For now, almost everything in UK politics is on hold until the Budget statement, but it is hard to see how the NIP can be left unresolved for very long after that. Perhaps it will be settled via some fudge that the DUP and ERG will accept. Perhaps, too, the scrapping of EU retained law will quietly be extended to the almost indefinite future. Perhaps, as happened under Johnson and looked set to continue under Truss, there will be a gradual loosening of immigration restrictions. Perhaps, even, and if only for the most disreputable of reasons, a fair, workable and legal asylum system will be established, including a sensible agreement with France.

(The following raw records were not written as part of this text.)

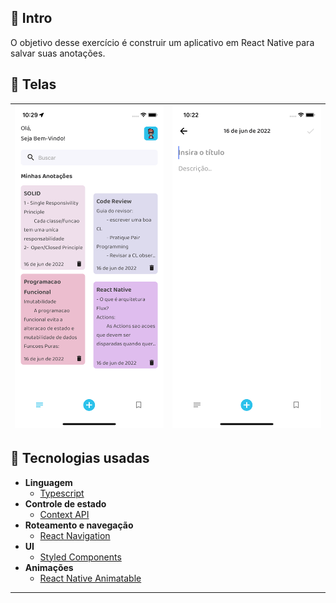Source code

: <div>

## 👋 Intro
O objetivo desse exercício é construir um aplicativo em React Native para salvar suas anotações.


## 📱 Telas
| ![Home](./.github/Home.png "Home") | ![AddNotes](./.github/noteAdd.png "NoteAdd") |
|:----------------------------------:|:--------------------------------------------:|


## 👾 Tecnologias usadas
- __Linguagem__
	- [Typescript](https://github.com/microsoft/TypeScript)
- __Controle de estado__
	- [Context API](https://redux.js.org/)
- __Roteamento e navegação__
	- [React Navigation](https://reactnavigation.org/)
- __UI__
	- [Styled Components](https://github.com/styled-components/styled-components)
- __Animações__
	- [React Native Animatable](https://github.com/oblador/react-native-animatable)
---
</div>

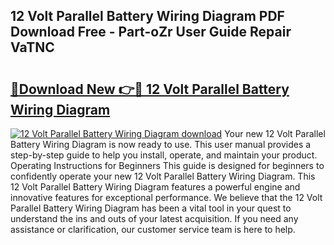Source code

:## 12 Volt Parallel Battery Wiring Diagram PDF Download Free - Part-oZr User Guide Repair VaTNC

# <h2><a href="http://dfi4nf.blite.top/?on=12+Volt+Parallel+Battery+Wiring+Diagram">🔗Download New 👉🔴 12 Volt Parallel Battery Wiring Diagram</a></h2>

[![12 Volt Parallel Battery Wiring Diagram download](https://i.imgur.com/lujVjoI.png)](http://dfi4nf.blite.top/?on=12+Volt+Parallel+Battery+Wiring+Diagram)
Your new 12 Volt Parallel Battery Wiring Diagram is now ready to use. This user manual provides a step-by-step guide to help you install, operate, and maintain your product. Operating Instructions for Beginners This guide is designed for beginners to confidently operate your new 12 Volt Parallel Battery Wiring Diagram. This 12 Volt Parallel Battery Wiring Diagram features a powerful engine and innovative features for exceptional performance. We believe that the 12 Volt Parallel Battery Wiring Diagram has been a vital tool in your quest to understand the ins and outs of your latest acquisition. If you need any assistance or clarification, our customer service team is here to help.
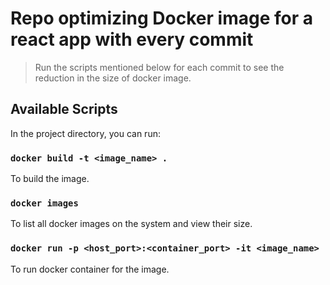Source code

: # Repo optimizing Docker image for a react app with every commit

> Run the scripts mentioned below for each commit to see the reduction in the size of docker image.

## Available Scripts

In the project directory, you can run:

### `docker build -t <image_name> .`

To build the image.

### `docker images`

To list all docker images on the system and view their size.

### `docker run -p <host_port>:<container_port> -it <image_name>`

To run docker container for the image.
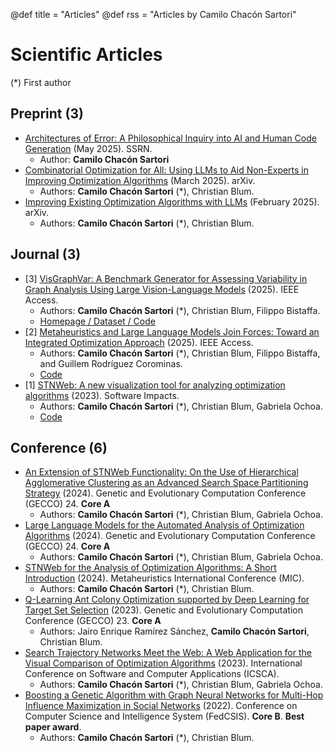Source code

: @def title = "Articles"
@def rss = "Articles by Camilo Chacón Sartori"
# Scientific Articles

(*) First author

## Preprint (3)

* [Architectures of Error: A Philosophical Inquiry into AI and Human Code Generation](https://papers.ssrn.com/sol3/papers.cfm?abstract_id=5265751) (May 2025). SSRN.
  * Author: **Camilo Chacón Sartori** 
* [Combinatorial Optimization for All: Using LLMs to Aid Non-Experts in Improving Optimization Algorithms](https://camilochs.github.io/comb-opt-for-all/) (March 2025). arXiv.
  * Authors: **Camilo Chacón Sartori** (*), Christian Blum.
* [Improving Existing Optimization Algorithms with LLMs](https://alphaxiv.org/abs/2502.08298) (February 2025). arXiv.
  * Authors: **Camilo Chacón Sartori** (*), Christian Blum.

## Journal (3)

* [3] [VisGraphVar: A Benchmark Generator for Assessing Variability in Graph Analysis Using Large Vision-Language Models](https://ieeexplore.ieee.org/document/10855899) (2025). IEEE Access.
  * Authors: **Camilo Chacón Sartori** (*), Christian Blum, Filippo Bistaffa.
  * [Homepage / Dataset / Code](https://camilochs.github.io/visgraphvar-website/)
* [2] [Metaheuristics and Large Language Models Join Forces: Toward an Integrated Optimization Approach](https://ieeexplore.ieee.org/document/10818476) (2025). IEEE Access.
  * Authors: **Camilo Chacón Sartori** (*), Christian Blum, Filippo Bistaffa, and Guillem Rodríguez Corominas.
  * [Code](https://github.com/camilochs/optipattern)
* [1] [STNWeb: A new visualization tool for analyzing optimization algorithms](https://www.sciencedirect.com/science/article/pii/S2665963823000957) (2023). Software Impacts.
  * Authors: **Camilo Chacón Sartori** (*), Christian Blum, Gabriela Ochoa.
  * [Code](https://github.com/camilochs/stnweb)

## Conference (6)

* [An Extension of STNWeb Functionality: On the Use of Hierarchical Agglomerative Clustering as an Advanced Search Space Partitioning Strategy](https://scholar.google.com/citations?view_op=view_citation&hl=en&user=oEYuOoIAAAAJ&sortby=pubdate&citation_for_view=oEYuOoIAAAAJ:roLk4NBRz8UC) (2024). Genetic and Evolutionary Computation Conference (GECCO) 24. **Core A**
  * Authors: **Camilo Chacón Sartori** (*), Christian Blum, Gabriela Ochoa.
* [Large Language Models for the Automated Analysis of Optimization Algorithms](https://dl.acm.org/doi/10.1145/3638529.3654086) (2024). Genetic and Evolutionary Computation Conference (GECCO) 24. **Core A**
  * Authors: **Camilo Chacón Sartori** (*), Christian Blum, Gabriela Ochoa.
* [STNWeb for the Analysis of Optimization Algorithms: A Short Introduction](https://dl.acm.org/doi/10.1007/978-3-031-62922-8_29) (2024). Metaheuristics International Conference (MIC).
  * Authors: **Camilo Chacón Sartori** (*), Christian Blum.
* [Q-Learning Ant Colony Optimization supported by Deep Learning for Target Set Selection](https://dl.acm.org/doi/10.1145/3583131.3590396) (2023). Genetic and Evolutionary Computation Conference (GECCO) 23. **Core A**
  * Authors: Jairo Enrique Ramírez Sánchez, **Camilo Chacón Sartori**, Christian Blum.
* [Search Trajectory Networks Meet the Web: A Web Application for the Visual Comparison of Optimization Algorithms](https://dl.acm.org/doi/abs/10.1145/3587828.3587843) (2023). International Conference on Software and Computer Applications (ICSCA).
  * Authors: **Camilo Chacón Sartori** (*), Christian Blum, Gabriela Ochoa.
* [Boosting a Genetic Algorithm with Graph Neural Networks for Multi-Hop Influence Maximization in Social Networks](https://ieeexplore.ieee.org/document/9909110/) (2022). Conference on Computer Science and Intelligence System (FedCSIS). **Core B**. **Best paper award**.
  * Authors: **Camilo Chacón Sartori** (*), Christian Blum.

Indeed perhaps Brexit itself will be permanently in the political doldrums, a constant drag on the British economy and on British international standing, yet scarcely discussed as if it were the habitual drunken lechery of an elderly uncle at family parties: unpleasant to contemplate and considered in bad taste to mention, until he finally dies at which point everyone says how much they loathed him.

Or perhaps this is just a hiatus until the next crisis, such as a massive rebellion from the Brexit Ultras over one or other, or all, of the NIP, retained law, and immigration. That would require the Ultras to be willing to place extreme dogma ahead of both practicality and political loyalty, but that is not exactly to put an outlandish strain on the imagination.

It’s not easy to say which scenario is the more likely, nor which is the more depressing.

Friday, 4 November 2022

Can’t pay? Won’t pay!

A couple of weeks ago I wrote that, “the current political chaos and economic turmoil have served to crystallize what has actually been under way for a while. Having won the 2016 vote for Brexit, the Brexiters have comprehensively lost the battle for the post-Brexit narrative which began at the end of the transition period, when the reality of being outside the EU began. There have been ebbs and flows in that battle but, although there will continue to be skirmishes, it is now effectively over”.

It's the economy, stupid!

We can see the consequences of that playing out now, and they are doing so in a particular way and for particular reasons. Those reasons are the arrival of Sunak, and the nature of the implosion of the brief Truss premiership that led to it. For Truss did two things. Firstly, she tested almost to destruction the theocratic Brexiter idea that belief could trump reality and the nationalist Brexiter idea that the UK was strong enough to buck what they call ‘the global Establishment’. Secondly, she made the central pitch of her post-Brexit vision economic performance and, specifically, economic growth. When that pitch fell apart so disastrously that brought Sunak to power on the sole basis of being ‘realistic’ and ‘economically competent’.

All this happened against a broader background of growing public concern about the economy. Since February 2022 it has been seen as the most important issue facing the country, which hadn’t been the case since May 2014. Currently, a whopping 70% of the public think ‘the economy’ is the most important issue, way ahead of the next most important (health, 43%), something likely to be exacerbated by yesterday’s interest rate rise and Bank of England forecast of a long recession. And this isn’t just about ‘the economy’ in the abstract: for example, 34% of people are less confident than they were last year that they can feed themselves and their families. At the same time, the latest polls show that 53% of people think Brexit has had a negative effect on the economy, and only 12% that it has had a positive effect.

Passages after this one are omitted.